What is being asked: In the records below, find the line containing "for mechanistic interpretability." and retype it and every line after it exactly, adding nothing.

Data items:

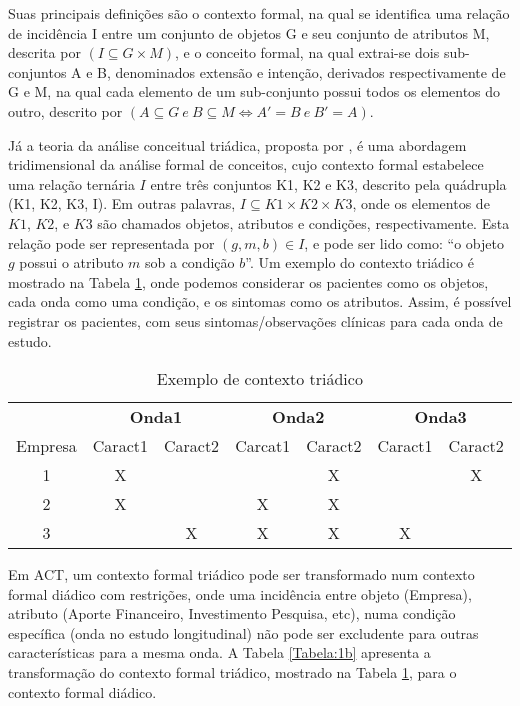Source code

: \documentclass[12pt]{article}
\begin{document}
Suas principais definições são o contexto formal, na qual se identifica uma relação de incidência I entre um conjunto de objetos G e seu conjunto de atributos M, descrita por $(I\subseteq{G \times M})$, e o conceito formal, na qual extrai-se dois sub-conjuntos A e B, denominados extensão e intenção, derivados respectivamente de G e M, na qual cada elemento de um sub-conjunto possui todos os elementos do outro, descrito por $(A \subseteq{G} \ e \ B \subseteq{M} \iff A' = B \ e \ B' = A)$.

Já a teoria da análise conceitual triádica, proposta por \cite{lehmann:95}, é uma abordagem tridimensional da análise formal de conceitos, cujo contexto formal estabelece uma relação ternária $I$ entre três conjuntos K1, K2 e K3, descrito pela quádrupla (K1, K2, K3, I). Em outras palavras, $I \subseteq K1 \times K2 \times K3$, onde os elementos de $K1$, $K2$, e $K3$ são chamados objetos, atributos e condições, respectivamente. Esta relação pode ser representada por $(g,m,b) \in I$, e pode ser lido como: “o objeto $g$ possui o atributo $m$ sob a condição $b$”. Um exemplo do contexto triádico é mostrado na Tabela \ref{Tabela:1}, onde podemos considerar os pacientes como os objetos, cada onda como uma condição, e os sintomas como os atributos. Assim, é possível registrar os pacientes, com seus sintomas/observações clínicas para cada onda de estudo.


\begin{table}[h!] 
\scriptsize
\begin{center}
\caption{Exemplo de contexto triádico} \label{Tabela:1}
\begin{tabular}{c|cc|cc|cc} \hline
&\multicolumn{2}{c|}{\textbf{Onda1}}&\multicolumn{2}{c|}{\textbf{Onda2}}&\multicolumn{2}{c}{\textbf{Onda3}}
\\ Empresa &Caract1&Caract2&Carcat1&Caract2&Caract1&Caract2\\
\hline
1   & X &  
    &   & X
    &   & X \\
2   & X &  
    & X & X
    &   &   \\
3   &   & X 
    & X & X
    & X &   \\
    \hline
\end{tabular}
\end{center}
\end{table}

Em ACT, um contexto formal triádico pode ser transformado num contexto formal diádico com restrições, onde uma incidência entre objeto (Empresa), atributo (Aporte Financeiro, Investimento Pesquisa, etc), numa condição específica (onda no estudo longitudinal) não pode ser excludente para outras características para a mesma onda. A Tabela \ref{Tabela:1b} apresenta a transformação do contexto formal triádico, mostrado na Tabela \ref{Tabela:1}, para o contexto formal diádico.
\end{document}
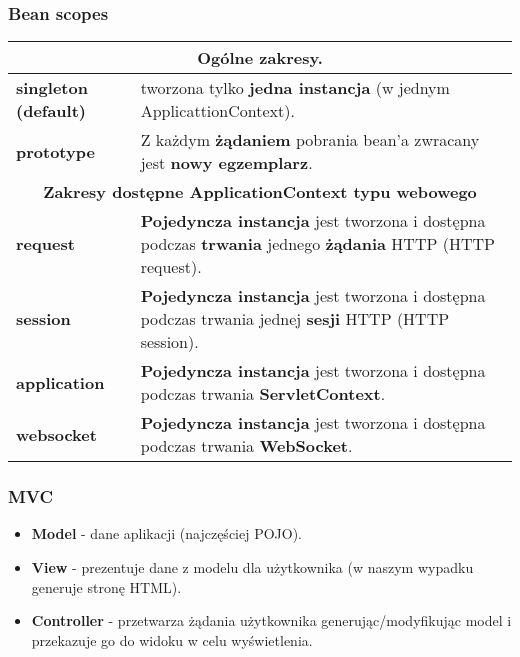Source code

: \documentclass[../main.tex]{subfiles}
\begin{document}
    \subsubsection{Bean scopes}
    \begin{table}[H]
        \begin{center}
            \begin{tabular}{| p{3.5cm} | p{12.5cm} |}
                \hline
                \multicolumn{2}{|c|}{\textbf{Ogólne zakresy.}} \\
                \hline
                \textbf{singleton (default)} &
                tworzona tylko \textbf{jedna instancja} (w jednym ApplicattionContext). \\
                \hline
                \textbf{prototype} & Z każdym \textbf{żądaniem} pobrania bean'a zwracany jest
                \textbf{nowy egzemplarz}. \\
                \hline
                \hline
                \multicolumn{2}{|c|}{\textbf{Zakresy dostępne ApplicationContext typu webowego}}. \\
                \hline
                \textbf{request} & \textbf{Pojedyncza instancja} jest tworzona i dostępna podczas
                \textbf{trwania} jednego \textbf{żądania} HTTP (HTTP request). \\
                \hline
                \textbf{session} & \textbf{Pojedyncza instancja} jest tworzona i dostępna podczas
                trwania jednej \textbf{sesji} HTTP (HTTP session). \\
                \hline
                \textbf{application} & \textbf{Pojedyncza instancja} jest tworzona i dostępna podczas
                trwania \textbf{ServletContext}. \\
                \hline
                \textbf{websocket} & \textbf{Pojedyncza instancja} jest tworzona i dostępna podczas
                trwania \textbf{WebSocket}. \\
                \hline
            \end{tabular}
        \end{center}
    \end{table}

    \subsubsection{MVC}
    \begin{itemize}
        \item \textbf{Model} - dane aplikacji (najczęściej POJO).
        \item \textbf{View} - prezentuje dane z modelu dla użytkownika (w naszym wypadku generuje
        stronę HTML).
        \item \textbf{Controller} - przetwarza żądania użytkownika generując/modyfikując model i przekazuje
        go do widoku w celu wyświetlenia.
    \end{itemize}
\end{document}

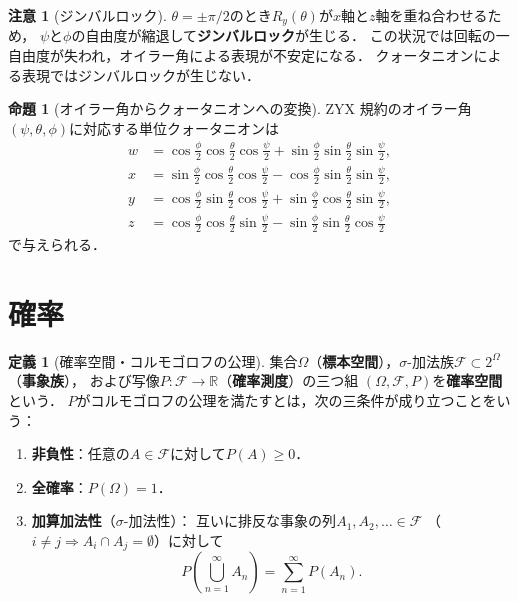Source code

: \documentclass[dvipdfmx,a4paper,12pt]{jsarticle}
\theoremstyle{definition}
\newtheorem{definition}[theorem]{定義}
\newtheorem{proposition}[theorem]{命題}
\newtheorem{remark}[theorem]{注意}
\begin{document}
\begin{remark}[ジンバルロック]
    $\theta=\pm\pi/2$のとき$R_y(\theta)$が$x$軸と$z$軸を重ね合わせるため，
    $\psi$と$\phi$の自由度が縮退して\textbf{ジンバルロック}が生じる．
    この状況では回転の一自由度が失われ，オイラー角による表現が不安定になる．
    クォータニオンによる表現ではジンバルロックが生じない．
\end{remark}

\begin{proposition}[オイラー角からクォータニオンへの変換]
    ZYX 規約のオイラー角$(\psi,\theta,\phi)$に対応する単位クォータニオンは
    \begin{align*}
        w &= \cos\tfrac{\phi}{2}\cos\tfrac{\theta}{2}\cos\tfrac{\psi}{2}
           +\sin\tfrac{\phi}{2}\sin\tfrac{\theta}{2}\sin\tfrac{\psi}{2},\\
        x &= \sin\tfrac{\phi}{2}\cos\tfrac{\theta}{2}\cos\tfrac{\psi}{2}
           -\cos\tfrac{\phi}{2}\sin\tfrac{\theta}{2}\sin\tfrac{\psi}{2},\\
        y &= \cos\tfrac{\phi}{2}\sin\tfrac{\theta}{2}\cos\tfrac{\psi}{2}
           +\sin\tfrac{\phi}{2}\cos\tfrac{\theta}{2}\sin\tfrac{\psi}{2},\\
        z &= \cos\tfrac{\phi}{2}\cos\tfrac{\theta}{2}\sin\tfrac{\psi}{2}
           -\sin\tfrac{\phi}{2}\sin\tfrac{\theta}{2}\cos\tfrac{\psi}{2}
    \end{align*}
    で与えられる．
\end{proposition}

\section{確率}

\begin{definition}[確率空間・コルモゴロフの公理]
    集合$\Omega$（\textbf{標本空間}），$\sigma$-加法族$\mathcal{F}\subset 2^\Omega$（\textbf{事象族}），
    および写像$P\colon\mathcal{F}\to\mathbb{R}$（\textbf{確率測度}）の三つ組
    $(\Omega,\mathcal{F},P)$を\textbf{確率空間}という．
    $P$がコルモゴロフの公理を満たすとは，次の三条件が成り立つことをいう：
    \begin{enumerate}
        \item \textbf{非負性}：任意の$A\in\mathcal{F}$に対して$P(A)\geq 0$．
        \item \textbf{全確率}：$P(\Omega)=1$．
        \item \textbf{加算加法性}（$\sigma$-加法性）：
        互いに排反な事象の列$A_1,A_2,\ldots\in\mathcal{F}$
        （$i\neq j\Rightarrow A_i\cap A_j=\emptyset$）に対して
        $$P\!\left(\bigcup_{n=1}^{\infty}A_n\right)=\sum_{n=1}^{\infty}P(A_n).$$
    \end{enumerate}
\end{definition}
\end{document}
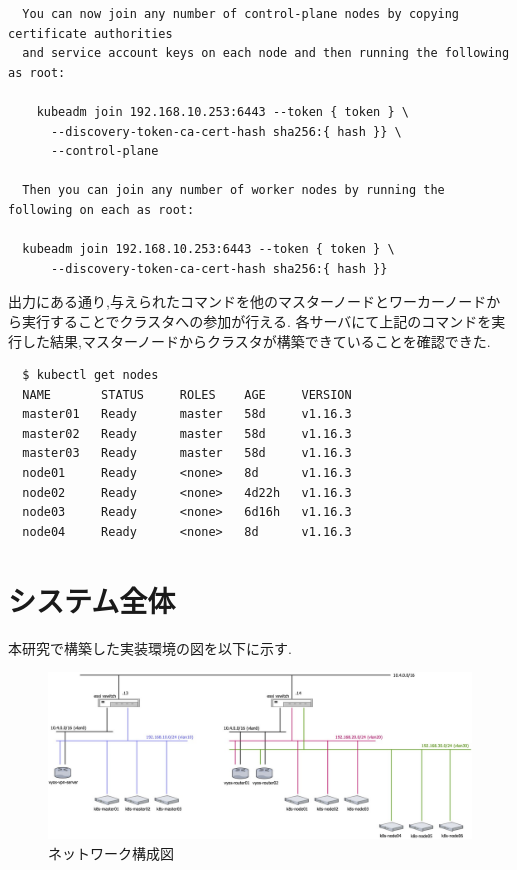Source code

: \begin{lstlisting}
  You can now join any number of control-plane nodes by copying certificate authorities
  and service account keys on each node and then running the following as root:

    kubeadm join 192.168.10.253:6443 --token { token } \
      --discovery-token-ca-cert-hash sha256:{ hash }} \
      --control-plane

  Then you can join any number of worker nodes by running the following on each as root:

  kubeadm join 192.168.10.253:6443 --token { token } \
      --discovery-token-ca-cert-hash sha256:{ hash }}
\end{lstlisting}

出力にある通り,与えられたコマンドを他のマスターノードとワーカーノードから実行することでクラスタへの参加が行える.
各サーバにて上記のコマンドを実行した結果,マスターノードからクラスタが構築できていることを確認できた.

\begin{lstlisting}
  $ kubectl get nodes
  NAME       STATUS     ROLES    AGE     VERSION
  master01   Ready      master   58d     v1.16.3
  master02   Ready      master   58d     v1.16.3
  master03   Ready      master   58d     v1.16.3
  node01     Ready      <none>   8d      v1.16.3
  node02     Ready      <none>   4d22h   v1.16.3
  node03     Ready      <none>   6d16h   v1.16.3
  node04     Ready      <none>   8d      v1.16.3
\end{lstlisting}

\section{システム全体}
\label{implementation:system}
本研究で構築した実装環境の図を以下に示す.

\begin{landscape}
  \begin{figure}[htbp]
    \begin{center}
      \includegraphics[width=\textwidth]{./figures/network-diagram.jpg}
      \caption{ネットワーク構成図}
    \end{center}
  \end{figure}
\end{landscape}

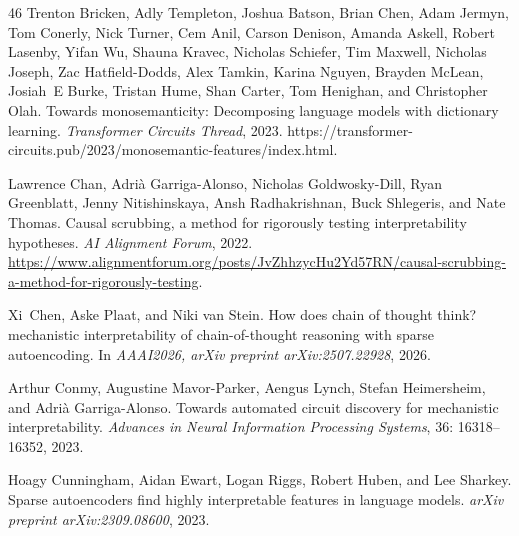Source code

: \begin{thebibliography}{46}
Trenton Bricken, Adly Templeton, Joshua Batson, Brian Chen, Adam Jermyn, Tom Conerly, Nick Turner, Cem Anil, Carson Denison, Amanda Askell, Robert Lasenby, Yifan Wu, Shauna Kravec, Nicholas Schiefer, Tim Maxwell, Nicholas Joseph, Zac Hatfield-Dodds, Alex Tamkin, Karina Nguyen, Brayden McLean, Josiah~E Burke, Tristan Hume, Shan Carter, Tom Henighan, and Christopher Olah.
\newblock Towards monosemanticity: Decomposing language models with dictionary learning.
\newblock \emph{Transformer Circuits Thread}, 2023.
\newblock https://transformer-circuits.pub/2023/monosemantic-features/index.html.

Lawrence Chan, Adrià Garriga-Alonso, Nicholas Goldwosky-Dill, Ryan Greenblatt, Jenny Nitishinskaya, Ansh Radhakrishnan, Buck Shlegeris, and Nate Thomas.
\newblock Causal scrubbing, a method for rigorously testing interpretability hypotheses.
\newblock \emph{AI Alignment Forum}, 2022.
\newblock \url{https://www.alignmentforum.org/posts/JvZhhzycHu2Yd57RN/causal-scrubbing-a-method-for-rigorously-testing}.

Xi~Chen, Aske Plaat, and Niki van Stein.
\newblock How does chain of thought think? mechanistic interpretability of chain-of-thought reasoning with sparse autoencoding.
\newblock In \emph{AAAI2026, arXiv preprint arXiv:2507.22928}, 2026.

Arthur Conmy, Augustine Mavor-Parker, Aengus Lynch, Stefan Heimersheim, and Adri{\`a} Garriga-Alonso.
\newblock Towards automated circuit discovery for mechanistic interpretability.
\newblock \emph{Advances in Neural Information Processing Systems}, 36: 16318--16352, 2023.

Hoagy Cunningham, Aidan Ewart, Logan Riggs, Robert Huben, and Lee Sharkey.
\newblock Sparse autoencoders find highly interpretable features in language models.
\newblock \emph{arXiv preprint arXiv:2309.08600}, 2023.


\end{thebibliography}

Finished task:
\newblock Towards automated circuit discovery for mechanistic interpretability.
\newblock \emph{Advances in Neural Information Processing Systems}, 36: 16318--16352, 2023.

Hoagy Cunningham, Aidan Ewart, Logan Riggs, Robert Huben, and Lee Sharkey.
\newblock Sparse autoencoders find highly interpretable features in language models.
\newblock \emph{arXiv preprint arXiv:2309.08600}, 2023.


\end{thebibliography}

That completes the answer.